Il sindaco Piccitto, e i componenti della sua Giunta, hanno anche risposto a domande sulla stagione estiva (“Non potendo per quest’anno fare assunzioni, la vigilanza delle spiagge sarà assicurata dalla polizia municipale con l’ausilio di volontari. […] Ogni chalet avrà una stazione radio collegata con la capitaneria di porto. In questo modo avremo tempi stimati di intervento nell’ordine dei 20 minuti. […] Vogliamo anche rendere accessibili le spiagge ai disabili, e per questo, oltre che per rendere in generale la nostra città a “misura di carrozzella”, vogliamo confrontarci con le associazioni dei disabili, formando con loro un comitato che ci permetta di approcciarci a questo tema con una visione diversa”), ha rassicurato le società sportive dicendo che sarà rivista la delibera che imponeva un ticket per l’uso degli impianti (“Non so se riusciremo ad azzerarli del tutto, ma cercheremo di ridurre al minimo i costi per le società”), ha posto l’accento sulla mancanza di autobotti per il trasporto di acqua potabile (“Al momento ne abbiamo una sola, tutte le altre sono ferme per manutenzione. Stiamo valutando la situazione. Certamente occorrerà rivedere il contratto di manutenzione con la ditta cui è affidato questo servizio”) e sullo spreco di acqua ed energia elettrica (“Il Comune di Ragusa ogni mese spende circa 800.000 euro per l’energia elettrica. Di questi soldi, circa il 60% è da addebitare al sollevamento dell’acqua, acqua che poi si spreca per le perdite della nostra rete idrica. Ogni anno in questo modo si buttano dai 5 ai 6 milioni di euro. Bisogna correre ai ripari rifacendo l’intera rete e, tra le altre cose, abituando i ragusani ad approvvigionarsi di acqua piovana, visto che la maggior parte dei consumi in casa è per uso non potabile”).

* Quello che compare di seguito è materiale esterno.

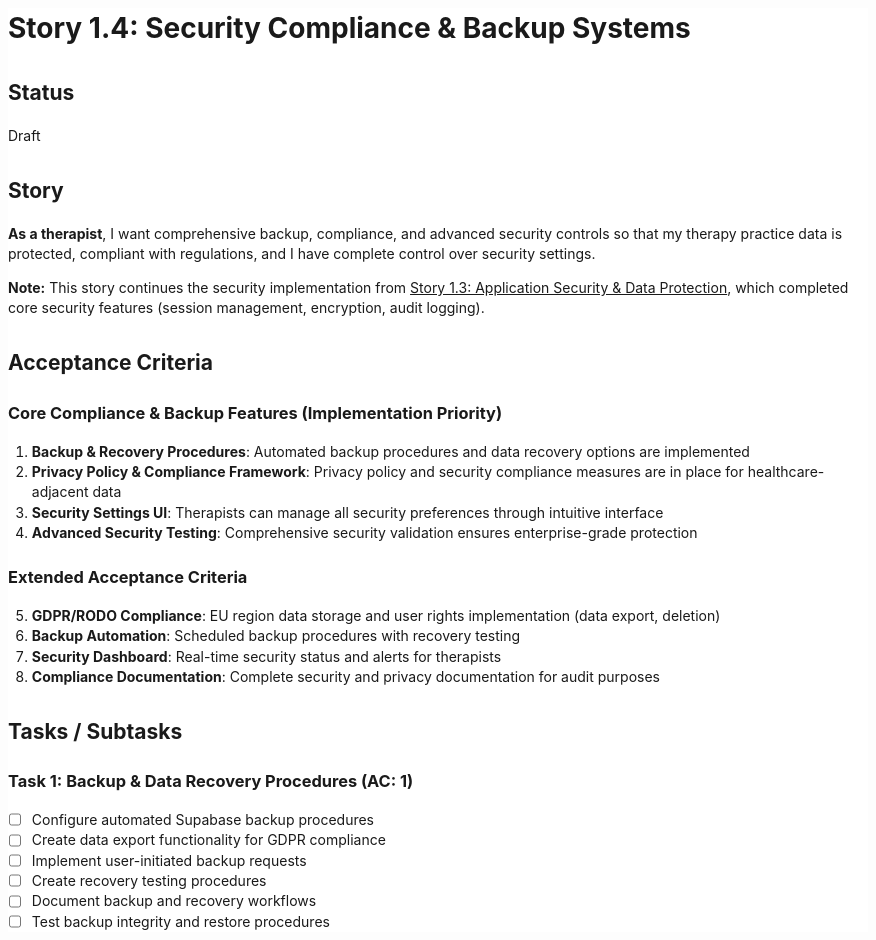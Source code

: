 # Story 1.4: Security Compliance & Backup Systems

## Status

Draft

## Story

**As a therapist**, I want comprehensive backup, compliance, and advanced security controls so that my therapy practice data is protected, compliant with regulations, and I have complete control over security settings.

**Note:** This story continues the security implementation from [Story 1.3: Application Security & Data Protection](./1.3.application-security-data-protection.md), which completed core security features (session management, encryption, audit logging).

## Acceptance Criteria

### Core Compliance & Backup Features (Implementation Priority)

1. **Backup & Recovery Procedures**: Automated backup procedures and data recovery options are implemented
2. **Privacy Policy & Compliance Framework**: Privacy policy and security compliance measures are in place for healthcare-adjacent data
3. **Security Settings UI**: Therapists can manage all security preferences through intuitive interface
4. **Advanced Security Testing**: Comprehensive security validation ensures enterprise-grade protection

### Extended Acceptance Criteria

5. **GDPR/RODO Compliance**: EU region data storage and user rights implementation (data export, deletion)
6. **Backup Automation**: Scheduled backup procedures with recovery testing
7. **Security Dashboard**: Real-time security status and alerts for therapists
8. **Compliance Documentation**: Complete security and privacy documentation for audit purposes

## Tasks / Subtasks

### Task 1: Backup & Data Recovery Procedures (AC: 1)

- [ ] Configure automated Supabase backup procedures
- [ ] Create data export functionality for GDPR compliance
- [ ] Implement user-initiated backup requests
- [ ] Create recovery testing procedures
- [ ] Document backup and recovery workflows
- [ ] Test backup integrity and restore procedures
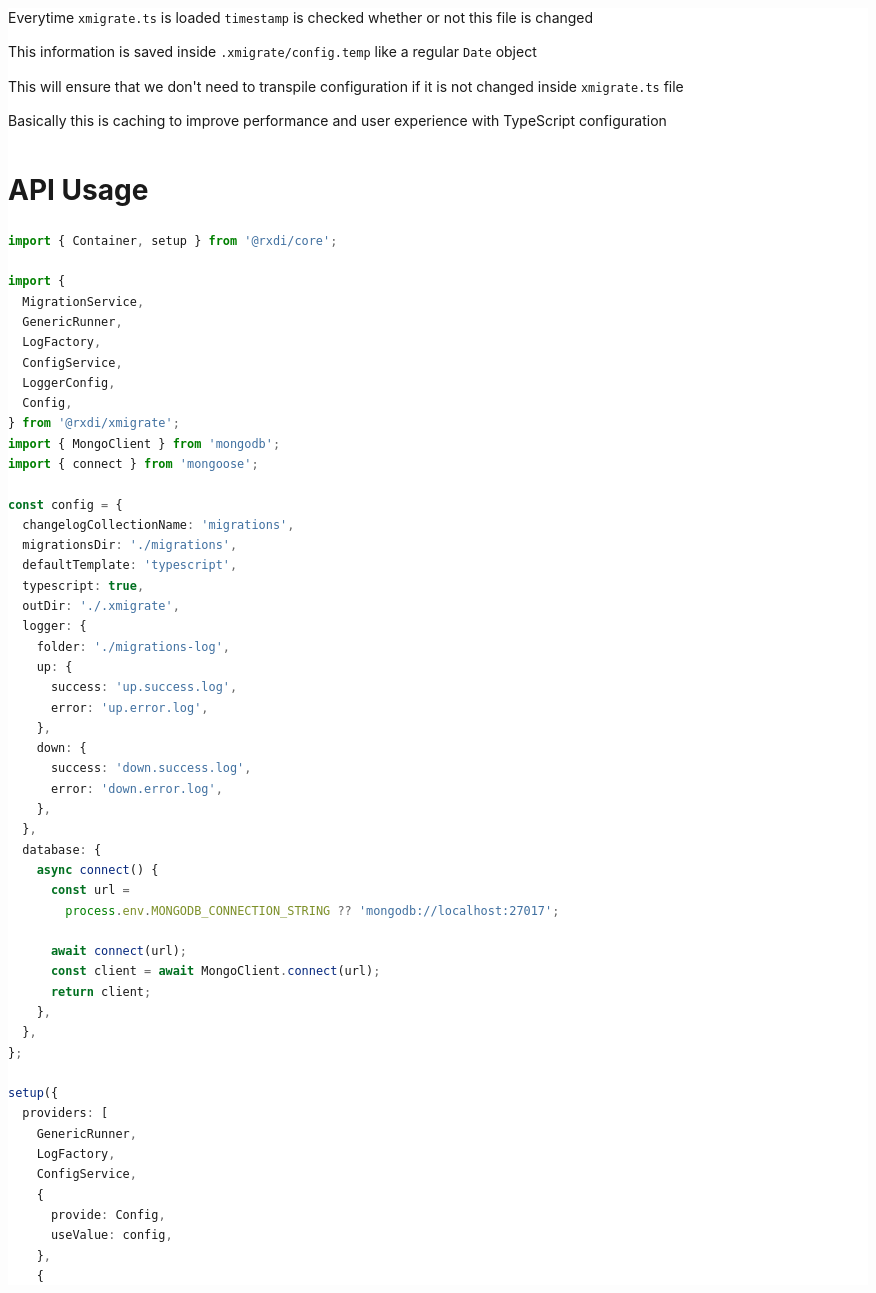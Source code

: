 Everytime `xmigrate.ts` is loaded `timestamp` is checked whether or not this file is changed

This information is saved inside `.xmigrate/config.temp` like a regular `Date` object

This will ensure that we don't need to transpile configuration if it is not changed inside `xmigrate.ts` file

Basically this is caching to improve performance and user experience with TypeScript configuration

# API Usage

```typescript
import { Container, setup } from '@rxdi/core';

import {
  MigrationService,
  GenericRunner,
  LogFactory,
  ConfigService,
  LoggerConfig,
  Config,
} from '@rxdi/xmigrate';
import { MongoClient } from 'mongodb';
import { connect } from 'mongoose';

const config = {
  changelogCollectionName: 'migrations',
  migrationsDir: './migrations',
  defaultTemplate: 'typescript',
  typescript: true,
  outDir: './.xmigrate',
  logger: {
    folder: './migrations-log',
    up: {
      success: 'up.success.log',
      error: 'up.error.log',
    },
    down: {
      success: 'down.success.log',
      error: 'down.error.log',
    },
  },
  database: {
    async connect() {
      const url =
        process.env.MONGODB_CONNECTION_STRING ?? 'mongodb://localhost:27017';

      await connect(url);
      const client = await MongoClient.connect(url);
      return client;
    },
  },
};

setup({
  providers: [
    GenericRunner,
    LogFactory,
    ConfigService,
    {
      provide: Config,
      useValue: config,
    },
    {
```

Nel corso della conferenza stampa, il professor Claudio Conti ha anche spiegato il perché 10 tonnellate di umido sono state conferite in discarica non differenziata: “Un decreto ministeriale stabilisce che l’umido non può stare in deposito per più di 72 ore. Entro quel lasso di tempo dev’essere avviato al compostaggio o in discarica. Visto che l’impianto di Kalat Ambiente riapre solo l’otto luglio e considerando il fatto che le uniche strutture disponibili ad accogliere il nostro umido ci chiedevano però il pagamento anticipato, cosa che a un Ente pubblico non è consentito, e il certificato di “caratterizzazione” dell’umido, mentre le ultime analisi sono state effettuate quasi un anno fa, siamo stati costretti a conferire tutto in discarica”.

Alla fine, quello di oggi, è un buon debutto per la nuova Amministrazione. Adesso aspettiamo che le belle parole si trasformino in fatti. Sappiamo che non sarà facile ma vogliamo fidarci di queste persone che ci hanno mostrato le loro facce sorridenti e pulite, il loro abbigliamento non molto formale e che hanno risposto alle nostre domande in modo conciso e preciso. Tutto estremamente lontano dai politicanti cui eravamo abituati. Speriamo che lo siano anche per quello che faranno.